▶ _What the task requires_: If a record contains a picture, leave the picture out and reproduce everything else exactly.

▶ _Study material_:
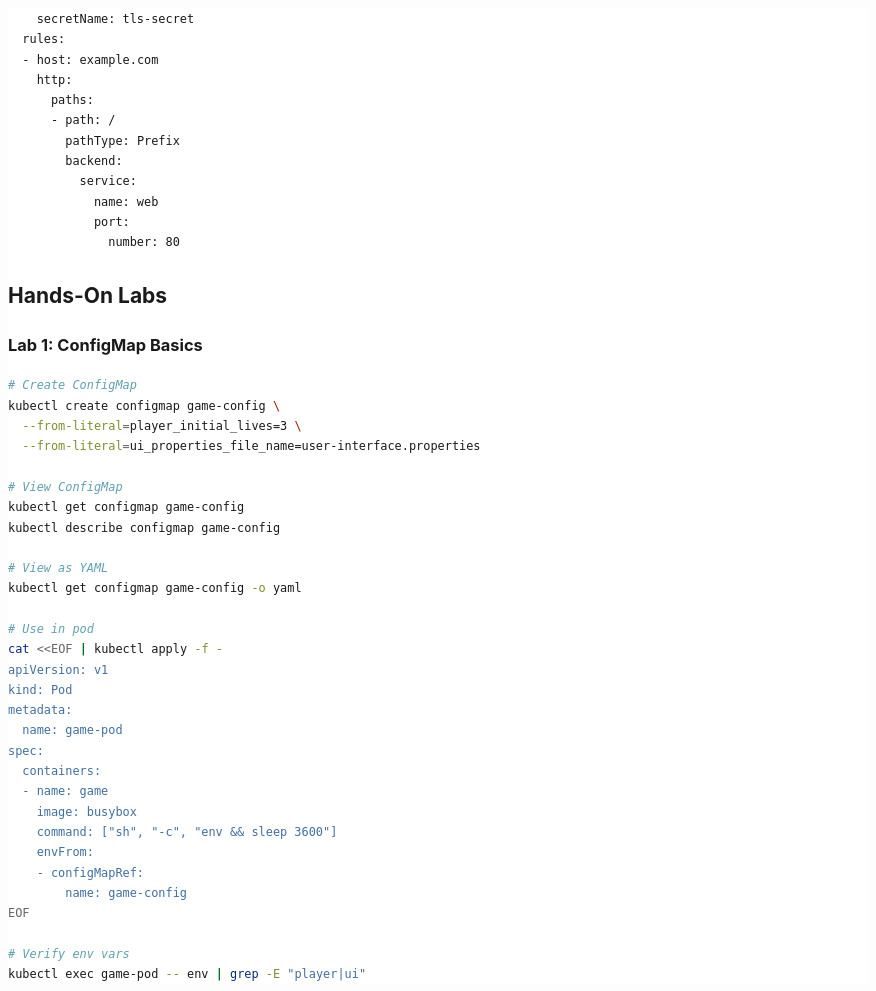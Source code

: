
 ```bash
    secretName: tls-secret
  rules:
  - host: example.com
    http:
      paths:
      - path: /
        pathType: Prefix
        backend:
          service:
            name: web
            port:
              number: 80
```

## Hands-On Labs

### Lab 1: ConfigMap Basics

```bash
# Create ConfigMap
kubectl create configmap game-config \
  --from-literal=player_initial_lives=3 \
  --from-literal=ui_properties_file_name=user-interface.properties

# View ConfigMap
kubectl get configmap game-config
kubectl describe configmap game-config

# View as YAML
kubectl get configmap game-config -o yaml

# Use in pod
cat <<EOF | kubectl apply -f -
apiVersion: v1
kind: Pod
metadata:
  name: game-pod
spec:
  containers:
  - name: game
    image: busybox
    command: ["sh", "-c", "env && sleep 3600"]
    envFrom:
    - configMapRef:
        name: game-config
EOF

# Verify env vars
kubectl exec game-pod -- env | grep -E "player|ui"
```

▶ _Your solution_:
Source code

:
 ```bash
    secretName: tls-secret
  rules:
  - host: example.com
    http:
      paths:
      - path: /
        pathType: Prefix
        backend:
          service:
            name: web
            port:
              number: 80
```

## Hands-On Labs

### Lab 1: ConfigMap Basics

```bash
# Create ConfigMap
kubectl create configmap game-config \
  --from-literal=player_initial_lives=3 \
  --from-literal=ui_properties_file_name=user-interface.properties

# View ConfigMap
kubectl get configmap game-config
kubectl describe configmap game-config

# View as YAML
kubectl get configmap game-config -o yaml

# Use in pod
cat <<EOF | kubectl apply -f -
apiVersion: v1
kind: Pod
metadata:
  name: game-pod
spec:
  containers:
  - name: game
    image: busybox
    command: ["sh", "-c", "env && sleep 3600"]
    envFrom:
    - configMapRef:
        name: game-config
EOF

# Verify env vars
kubectl exec game-pod -- env | grep -E "player|ui"
```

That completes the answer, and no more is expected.